Leave out every picture, and return exactly the lines from the line containing "Model set context updated." through the end of the records below, both inclusive.

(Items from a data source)
»»

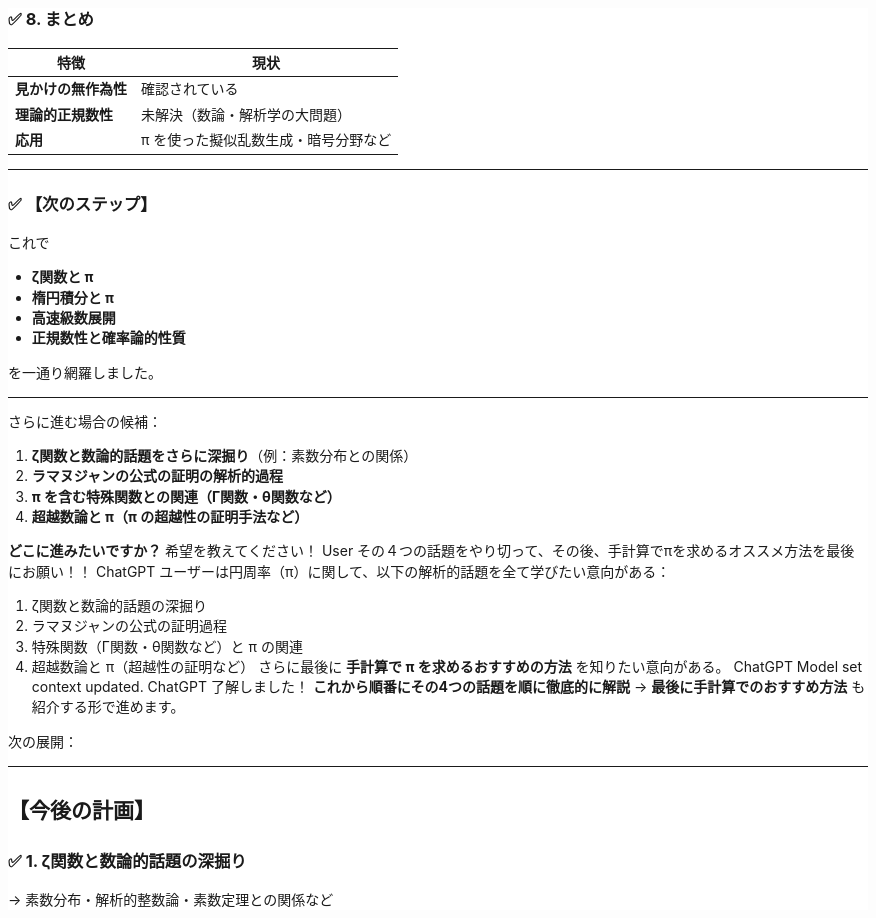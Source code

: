 
### ✅ **8. まとめ**

| 特徴          | 現状                               |
|---------------|------------------------------------|
| **見かけの無作為性** | 確認されている                      |
| **理論的正規数性** | 未解決（数論・解析学の大問題）     |
| **応用**       | π を使った擬似乱数生成・暗号分野など |

---

### ✅ 【次のステップ】

これで
- **ζ関数と π**
- **楕円積分と π**
- **高速級数展開**
- **正規数性と確率論的性質**

を一通り網羅しました。

---

さらに進む場合の候補：
1. **ζ関数と数論的話題をさらに深掘り**（例：素数分布との関係）
2. **ラマヌジャンの公式の証明の解析的過程**
3. **π を含む特殊関数との関連（Γ関数・θ関数など）**
4. **超越数論と π（π の超越性の証明手法など）**

**どこに進みたいですか？** 希望を教えてください！
User
その４つの話題をやり切って、その後、手計算でπを求めるオススメ方法を最後にお願い！！
ChatGPT
ユーザーは円周率（π）に関して、以下の解析的話題を全て学びたい意向がある：
1. ζ関数と数論的話題の深掘り
2. ラマヌジャンの公式の証明過程
3. 特殊関数（Γ関数・θ関数など）と π の関連
4. 超越数論と π（超越性の証明など）
さらに最後に **手計算で π を求めるおすすめの方法** を知りたい意向がある。
ChatGPT
Model set context updated.
ChatGPT
了解しました！ **これから順番にその4つの話題を順に徹底的に解説** → **最後に手計算でのおすすめ方法** も紹介する形で進めます。

次の展開：

---

## 【今後の計画】
### ✅ **1. ζ関数と数論的話題の深掘り**
→ 素数分布・解析的整数論・素数定理との関係など
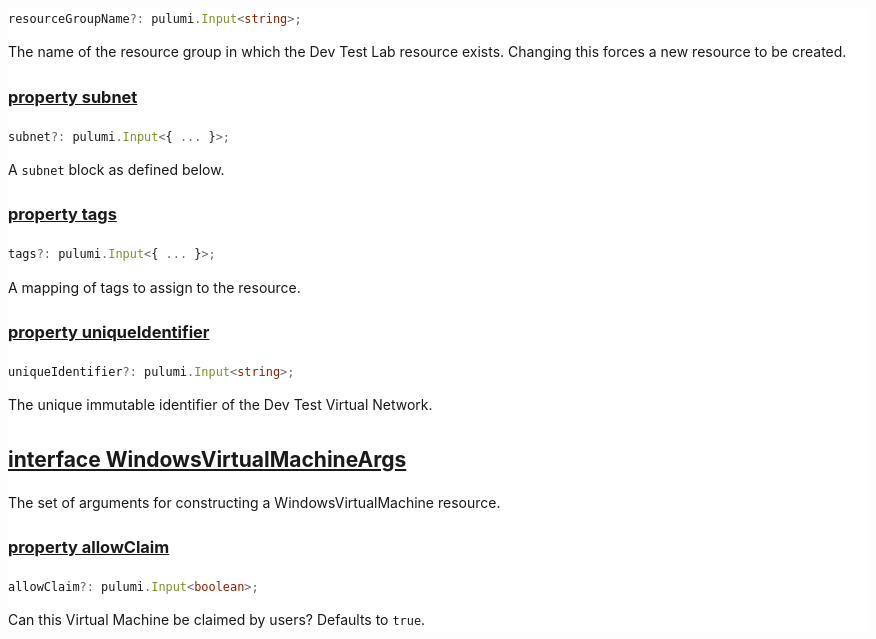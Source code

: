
 ```typescript
resourceGroupName?: pulumi.Input<string>;
```


The name of the resource group in which the Dev Test Lab resource exists. Changing this forces a new resource to be created.

<h3 class="pdoc-member-header">
<a class="pdoc-child-name" href="https://github.com/pulumi/pulumi-azure/blob/master/sdk/nodejs/devtest/virtualNetwork.ts#L114">property subnet</a>
</h3>

```typescript
subnet?: pulumi.Input<{ ... }>;
```


A `subnet` block as defined below.

<h3 class="pdoc-member-header">
<a class="pdoc-child-name" href="https://github.com/pulumi/pulumi-azure/blob/master/sdk/nodejs/devtest/virtualNetwork.ts#L118">property tags</a>
</h3>

```typescript
tags?: pulumi.Input<{ ... }>;
```


A mapping of tags to assign to the resource.

<h3 class="pdoc-member-header">
<a class="pdoc-child-name" href="https://github.com/pulumi/pulumi-azure/blob/master/sdk/nodejs/devtest/virtualNetwork.ts#L122">property uniqueIdentifier</a>
</h3>

```typescript
uniqueIdentifier?: pulumi.Input<string>;
```


The unique immutable identifier of the Dev Test Virtual Network.

<h2 class="pdoc-module-header" id="WindowsVirtualMachineArgs">
<a class="pdoc-member-name" href="https://github.com/pulumi/pulumi-azure/blob/master/sdk/nodejs/devtest/windowsVirtualMachine.ts#L262">interface WindowsVirtualMachineArgs</a>
</h2>

The set of arguments for constructing a WindowsVirtualMachine resource.

<h3 class="pdoc-member-header">
<a class="pdoc-child-name" href="https://github.com/pulumi/pulumi-azure/blob/master/sdk/nodejs/devtest/windowsVirtualMachine.ts#L266">property allowClaim</a>
</h3>

```typescript
allowClaim?: pulumi.Input<boolean>;
```


Can this Virtual Machine be claimed by users? Defaults to `true`.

««

▶ **Response to this task**:
Model set context updated.
ChatGPT
了解しました！ **これから順番にその4つの話題を順に徹底的に解説** → **最後に手計算でのおすすめ方法** も紹介する形で進めます。

次の展開：

---

## 【今後の計画】
### ✅ **1. ζ関数と数論的話題の深掘り**
→ 素数分布・解析的整数論・素数定理との関係など
Source code

:
 ```typescript
resourceGroupName?: pulumi.Input<string>;
```


The name of the resource group in which the Dev Test Lab resource exists. Changing this forces a new resource to be created.

<h3 class="pdoc-member-header">
<a class="pdoc-child-name" href="https://github.com/pulumi/pulumi-azure/blob/master/sdk/nodejs/devtest/virtualNetwork.ts#L114">property subnet</a>
</h3>

```typescript
subnet?: pulumi.Input<{ ... }>;
```


A `subnet` block as defined below.

<h3 class="pdoc-member-header">
<a class="pdoc-child-name" href="https://github.com/pulumi/pulumi-azure/blob/master/sdk/nodejs/devtest/virtualNetwork.ts#L118">property tags</a>
</h3>

```typescript
tags?: pulumi.Input<{ ... }>;
```


A mapping of tags to assign to the resource.

<h3 class="pdoc-member-header">
<a class="pdoc-child-name" href="https://github.com/pulumi/pulumi-azure/blob/master/sdk/nodejs/devtest/virtualNetwork.ts#L122">property uniqueIdentifier</a>
</h3>

```typescript
uniqueIdentifier?: pulumi.Input<string>;
```


The unique immutable identifier of the Dev Test Virtual Network.

<h2 class="pdoc-module-header" id="WindowsVirtualMachineArgs">
<a class="pdoc-member-name" href="https://github.com/pulumi/pulumi-azure/blob/master/sdk/nodejs/devtest/windowsVirtualMachine.ts#L262">interface WindowsVirtualMachineArgs</a>
</h2>

The set of arguments for constructing a WindowsVirtualMachine resource.

<h3 class="pdoc-member-header">
<a class="pdoc-child-name" href="https://github.com/pulumi/pulumi-azure/blob/master/sdk/nodejs/devtest/windowsVirtualMachine.ts#L266">property allowClaim</a>
</h3>

```typescript
allowClaim?: pulumi.Input<boolean>;
```


Can this Virtual Machine be claimed by users? Defaults to `true`.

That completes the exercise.